**What the task requires**
All that should come back is the lines of the data below from the one containing "- Balance in" to the one containing "## Metholody", inclusive, exactly as they stand.

[Source records]
---

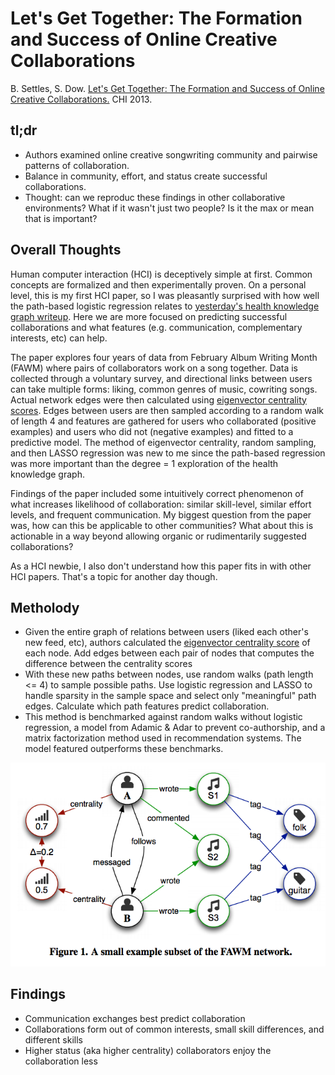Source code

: # Let's Get Together: The Formation and Success of Online Creative Collaborations

B. Settles, S. Dow.  [Let's Get Together: The Formation and Success of Online Creative Collaborations.](http://burrsettles.com/pub/settles.chi13.pdf) CHI 2013.

## tl;dr
 - Authors examined online creative songwriting community and pairwise patterns of collaboration.
 - Balance in community, effort, and status create successful collaborations.
 - Thought: can we reproduc these findings in other collaborative environments? What if it wasn't just two people? Is it the max or mean that is important?

## Overall Thoughts

Human computer interaction (HCI) is deceptively simple at first. Common concepts are formalized and then experimentally proven. On a personal level, this is my first HCI paper, so I was pleasantly surprised with how well the path-based logistic regression relates to [yesterday's health knowledge graph writeup](Halpern_ch5.md). Here we are more focused on predicting successful collaborations and what features (e.g. communication, complementary interests, etc) can help.

The paper explores four years of data from February Album Writing Month (FAWM) where pairs of collaborators work on a song together. Data is collected through a voluntary survey, and directional links between users can take multiple forms: liking, common genres of music, cowriting songs. Actual network edges were then calculated using [eigenvector centrality scores](https://en.wikipedia.org/wiki/Eigenvector_centrality). Edges between users are then sampled according to a random walk of length 4 and features are gathered for users who collaborated (positive examples) and users who did not (negative examples) and fitted to a predictive model. The method of eigenvector centrality, random sampling, and then LASSO regression was new to me since the path-based regression was more important than the degree = 1 exploration of the health knowledge graph. 

Findings of the paper included some intuitively correct phenomenon of what increases likelihood of collaboration: similar skill-level, similar effort levels, and frequent communication. My biggest question from the paper was, how can this be applicable to other communities? What about this is actionable in a way beyond allowing organic or rudimentarily suggested collaborations? 

As a HCI newbie, I also don't understand how this paper fits in with other HCI papers. That's a topic for another day though.

## Metholody
 - Given the entire graph of relations between users (liked each other's new feed, etc), authors calculated the [eigenvector centrality score](https://en.wikipedia.org/wiki/Eigenvector_centrality) of each node. Add edges between each pair of nodes that computes the difference between the centrality scores
 - With these new paths between nodes, use random walks (path length <= 4) to sample possible paths. Use logistic regression and LASSO to handle sparsity in the sample space and select only "meaningful" path edges. Calculate which path features predict collaboration.
 - This method is benchmarked against random walks without logistic regression, a model from Adamic & Adar to prevent co-authorship, and a matrix factorization method used in recommendation systems. The model featured outperforms these benchmarks.

![example graph](../img/SetDow_chi13/graph.png)

## Findings
 - Communication exchanges best predict collaboration
 - Collaborations form out of common interests, small skill differences, and different skills
 - Higher status (aka higher centrality) collaborators enjoy the collaboration less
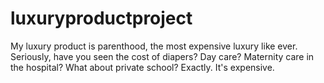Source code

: # luxuryproductproject
My luxury product is parenthood, the most expensive luxury like ever. Seriously, have you seen the cost of diapers? Day care? Maternity care in the hospital? What about private school? Exactly. It's expensive. 

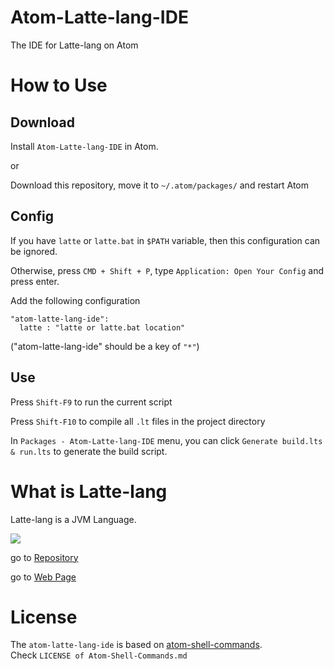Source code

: # Atom-Latte-lang-IDE
The IDE for Latte-lang on Atom

# How to Use
## Download
Install `Atom-Latte-lang-IDE` in Atom.

or

Download this repository, move it to `~/.atom/packages/` and restart Atom

## Config
If you have `latte` or `latte.bat` in `$PATH` variable, then this configuration can be ignored.

Otherwise, press `CMD + Shift + P`, type `Application: Open Your Config` and press enter.

Add the following configuration

    "atom-latte-lang-ide":
      latte : "latte or latte.bat location"

("atom-latte-lang-ide" should be a key of `"*"`)

## Use
Press `Shift-F9` to run the current script

Press `Shift-F10` to compile all `.lt` files in the project directory

In `Packages - Atom-Latte-lang-IDE` menu, you can click `Generate build.lts & run.lts` to generate the build script.

# What is Latte-lang
Latte-lang is a JVM Language.

![](http://latte.cassite.net/images/highlight.png)

go to [Repository](https://github.com/wkgcass/Latte-lang)

go to [Web Page](http://latte.cassite.net)

# License
The `atom-latte-lang-ide` is based on [atom-shell-commands](https://github.com/skywind3000/atom-shell-commands).  
Check `LICENSE of Atom-Shell-Commands.md`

---

**Written response**
 - Balance in community, effort, and status create successful collaborations.
 - Thought: can we reproduc these findings in other collaborative environments? What if it wasn't just two people? Is it the max or mean that is important?

## Overall Thoughts

Human computer interaction (HCI) is deceptively simple at first. Common concepts are formalized and then experimentally proven. On a personal level, this is my first HCI paper, so I was pleasantly surprised with how well the path-based logistic regression relates to [yesterday's health knowledge graph writeup](Halpern_ch5.md). Here we are more focused on predicting successful collaborations and what features (e.g. communication, complementary interests, etc) can help.

The paper explores four years of data from February Album Writing Month (FAWM) where pairs of collaborators work on a song together. Data is collected through a voluntary survey, and directional links between users can take multiple forms: liking, common genres of music, cowriting songs. Actual network edges were then calculated using [eigenvector centrality scores](https://en.wikipedia.org/wiki/Eigenvector_centrality). Edges between users are then sampled according to a random walk of length 4 and features are gathered for users who collaborated (positive examples) and users who did not (negative examples) and fitted to a predictive model. The method of eigenvector centrality, random sampling, and then LASSO regression was new to me since the path-based regression was more important than the degree = 1 exploration of the health knowledge graph. 

Findings of the paper included some intuitively correct phenomenon of what increases likelihood of collaboration: similar skill-level, similar effort levels, and frequent communication. My biggest question from the paper was, how can this be applicable to other communities? What about this is actionable in a way beyond allowing organic or rudimentarily suggested collaborations? 

As a HCI newbie, I also don't understand how this paper fits in with other HCI papers. That's a topic for another day though.

## Metholody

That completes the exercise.